A comprehensive legal overview
In 1988, the U.S. Congress passed the Fair Housing Act, which prohibited housing discrimination on the basis of race, color, religion, sex or disability. The Fair Housing Act is a federal law that applies to all aspects of renting or buying a home as well as mortgage lending and insurance products. Violations could result in fines against an individual or institution up to $50,000 for first-time offenses and higher penalties for repeat offenders. Penalties also may include jail time of up to one year. So what does this mean for you? It means that if you are either providing services to real estate clients (sales agents, brokers) or listing property for sale, it’s your responsibility to educate yourself about how Fair Housing laws affect your transactions. What might seem like common sense may not be enough. For example, if you show homes only in neighborhoods where your client matches the racial demographics, it’s illegal because it limits their choices based on race. Similarly, if you refuse to list homes with wheelchair ramps because they require renovations your client can’t afford – then that too would be illegal because you are discriminating based on disability.
What the law prohibits
It is a violation of the Fair Housing Act in Real Estate to discriminate against a potential homebuyer based on gender, race, color, national origin, religion, familial status or disability. Under this law, it is also illegal to block certain groups from seeing available properties or getting information about homes for sale. The Fair Housing Act protects both buyers and renters because housing discrimination has a negative impact on communities. Everyone deserves equal opportunities when looking for homes or apartments. This act helps break down societal barriers by ensuring all people have an equal chance at securing housing in their desired location.

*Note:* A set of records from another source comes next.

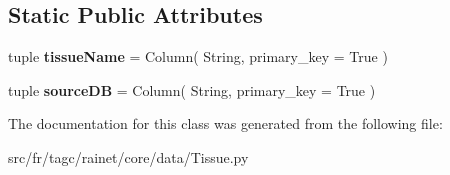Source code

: \subsection*{Static Public Attributes}
\begin{DoxyCompactItemize}
\item 
\hypertarget{classsrc_1_1fr_1_1tagc_1_1rainet_1_1core_1_1data_1_1Tissue_1_1Tissue_a6c2e29faa3b297e72cca11fe1fbf9106}{tuple {\bfseries tissue\-Name} = Column( String, primary\-\_\-key = True )}\label{classsrc_1_1fr_1_1tagc_1_1rainet_1_1core_1_1data_1_1Tissue_1_1Tissue_a6c2e29faa3b297e72cca11fe1fbf9106}

\item 
\hypertarget{classsrc_1_1fr_1_1tagc_1_1rainet_1_1core_1_1data_1_1Tissue_1_1Tissue_ae2528ef11fd0d3e7ca61c17c570a30b4}{tuple {\bfseries source\-D\-B} = Column( String, primary\-\_\-key = True )}\label{classsrc_1_1fr_1_1tagc_1_1rainet_1_1core_1_1data_1_1Tissue_1_1Tissue_ae2528ef11fd0d3e7ca61c17c570a30b4}

\end{DoxyCompactItemize}


The documentation for this class was generated from the following file\-:\begin{DoxyCompactItemize}
\item 
src/fr/tagc/rainet/core/data/Tissue.\-py\end{DoxyCompactItemize}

How the law will be enforced
No one should be discriminated against, not in the housing market, employment market, or in any other situation. This is why the Fair Housing Act was passed to protect consumers from discrimination based on their race, color, national origin, religion, sex (including gender identity), familial status (including children under the age of 18 living with parents of legal custodians), and disability. Some exceptions to this rule include a religious organization or nonprofit for its own use; a private club when not providing housing accommodations; single-family homes used as residence by owner with no intention of renting it out; timeshare agreements; home sales subject to the Federal Home Ownership Equity Protection Act.
Are there exceptions?
There are exceptions for some of the ways in which a real estate license can be revoked. It is illegal to discriminate in any way against any person because of race, color, religion, sex, disability, familial status (having one or more children under the age of 18), or national origin. It is also illegal to advertise your property with such discrimination. Violations of this act could lead to possible fines and/or a loss of licensure depending on the severity of the incident. Additionally, it is unlawful to retaliate against someone who has exercised their rights under the Fair Housing Act by trying to coerce them into not reporting housing discrimination or refusing their application for housing.

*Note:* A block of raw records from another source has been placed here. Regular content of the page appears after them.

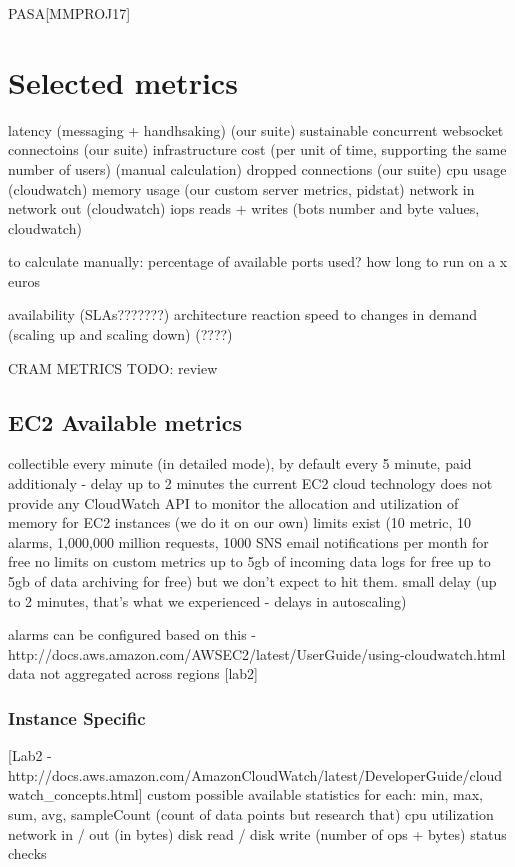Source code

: \documentclass{uvamscse}
\begin{document}
PASA[MMPROJ17]

\section{Selected metrics}
latency (messaging + handhsaking) (our suite)
sustainable concurrent websocket connectoins (our suite)
infrastructure cost (per unit of time, supporting the same number of users) (manual calculation)
dropped connections (our suite)
cpu usage (cloudwatch)
memory usage (our custom server metrics, pidstat)
network in network out (cloudwatch)
iops reads + writes (bots number and byte values, cloudwatch)

to calculate manually:
percentage of available ports used?
how long to run on a x euros


availability (SLAs???????)
architecture reaction speed to changes in demand (scaling up and scaling down) (????)

CRAM METRICS
TODO: review

\subsection{EC2 Available metrics}
collectible every minute (in detailed mode), by default every 5 minute, paid additionaly - delay up to 2 minutes
the current EC2 cloud technology does not provide any CloudWatch API to monitor the allocation and utilization of memory for EC2 instances (we do it on our own)
limits exist (10 metric, 10 alarms, 1,000,000 million requests, 1000 SNS email notifications per month for free
no limits on custom metrics
up to 5gb of incoming data logs for free
up to 5gb of data archiving for free) but we don't expect to hit them.
small delay (up to 2 minutes, that's what we experienced - delays in autoscaling)

alarms can be configured based on this -  http://docs.aws.amazon.com/AWSEC2/latest/UserGuide/using-cloudwatch.html
data not aggregated across regions [lab2]

\subsubsection{Instance Specific}
[Lab2 - http://docs.aws.amazon.com/AmazonCloudWatch/latest/DeveloperGuide/cloudwatch\_concepts.html]
custom possible
available statistics for each: min, max, sum, avg, sampleCount (count of data points but research that)
cpu utilization
network in / out (in bytes)
disk read / disk write (number of ops + bytes)
status checks
\end{document}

What does this mean for you?
Do you recall any of your high school civics classes? One of the key concepts taught was the idea that all citizens should be treated equally under the law. The Fair Housing Act of 1968 ensures that everyone is able to purchase or rent a home without facing discrimination due to their race, religion, sex, national origin, or other characteristics. Violating this federal act can result in costly fines against the person discriminating as well as against your agency if you participate in these practices. When it comes to landlords looking for renters or homebuyers, they are not allowed to make decisions based on an applicant’s race.

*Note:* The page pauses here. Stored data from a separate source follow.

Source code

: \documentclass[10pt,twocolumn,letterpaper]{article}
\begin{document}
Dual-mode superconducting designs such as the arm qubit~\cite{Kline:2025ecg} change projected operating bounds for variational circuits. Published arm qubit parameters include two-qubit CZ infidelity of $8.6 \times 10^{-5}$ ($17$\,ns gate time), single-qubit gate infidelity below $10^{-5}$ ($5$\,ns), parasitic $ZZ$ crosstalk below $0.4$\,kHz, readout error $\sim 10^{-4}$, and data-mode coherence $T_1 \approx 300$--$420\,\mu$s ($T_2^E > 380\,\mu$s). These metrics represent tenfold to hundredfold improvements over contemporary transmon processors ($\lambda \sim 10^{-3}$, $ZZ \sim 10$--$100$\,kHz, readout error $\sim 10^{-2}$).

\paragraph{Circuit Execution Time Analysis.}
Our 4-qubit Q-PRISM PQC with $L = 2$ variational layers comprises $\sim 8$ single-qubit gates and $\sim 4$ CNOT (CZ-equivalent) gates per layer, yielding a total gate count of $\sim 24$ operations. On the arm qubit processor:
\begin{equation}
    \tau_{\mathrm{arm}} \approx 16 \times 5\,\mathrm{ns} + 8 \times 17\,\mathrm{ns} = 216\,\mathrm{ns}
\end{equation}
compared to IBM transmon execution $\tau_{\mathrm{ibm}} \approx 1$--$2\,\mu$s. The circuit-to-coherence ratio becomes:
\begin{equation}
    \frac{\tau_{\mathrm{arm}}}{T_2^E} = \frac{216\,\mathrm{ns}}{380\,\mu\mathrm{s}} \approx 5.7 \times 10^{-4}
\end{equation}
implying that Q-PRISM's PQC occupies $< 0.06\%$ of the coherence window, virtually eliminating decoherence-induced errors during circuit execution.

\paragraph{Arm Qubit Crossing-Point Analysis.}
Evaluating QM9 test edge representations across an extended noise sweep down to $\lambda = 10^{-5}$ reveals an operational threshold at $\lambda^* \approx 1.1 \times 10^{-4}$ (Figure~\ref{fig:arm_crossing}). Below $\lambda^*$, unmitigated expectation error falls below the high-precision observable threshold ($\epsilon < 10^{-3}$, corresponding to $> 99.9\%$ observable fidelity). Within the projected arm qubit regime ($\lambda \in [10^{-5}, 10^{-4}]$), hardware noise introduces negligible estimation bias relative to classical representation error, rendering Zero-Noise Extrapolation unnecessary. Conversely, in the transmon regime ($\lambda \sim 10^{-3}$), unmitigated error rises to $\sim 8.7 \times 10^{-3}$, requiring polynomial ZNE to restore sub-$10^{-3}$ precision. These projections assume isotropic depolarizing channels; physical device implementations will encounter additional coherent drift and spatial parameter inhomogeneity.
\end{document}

How can you protect yourself?
As a real estate agent, you must adhere to the federal laws under the Fair Housing Act in Real Estate. You are not permitted to discriminate against any individual or household based on race, color, religion, sex, familial status or national origin. This means that no one can be denied access to a home they are interested in buying based on their race or ethnicity. But this is just part of the Fair Housing law that applies to your license-related situation as well as protecting potential clients who may have been discriminated against by other real estate agents in your area. You need to know what you are required to do when an individual or family contacts you regarding the sale of their property fix errors.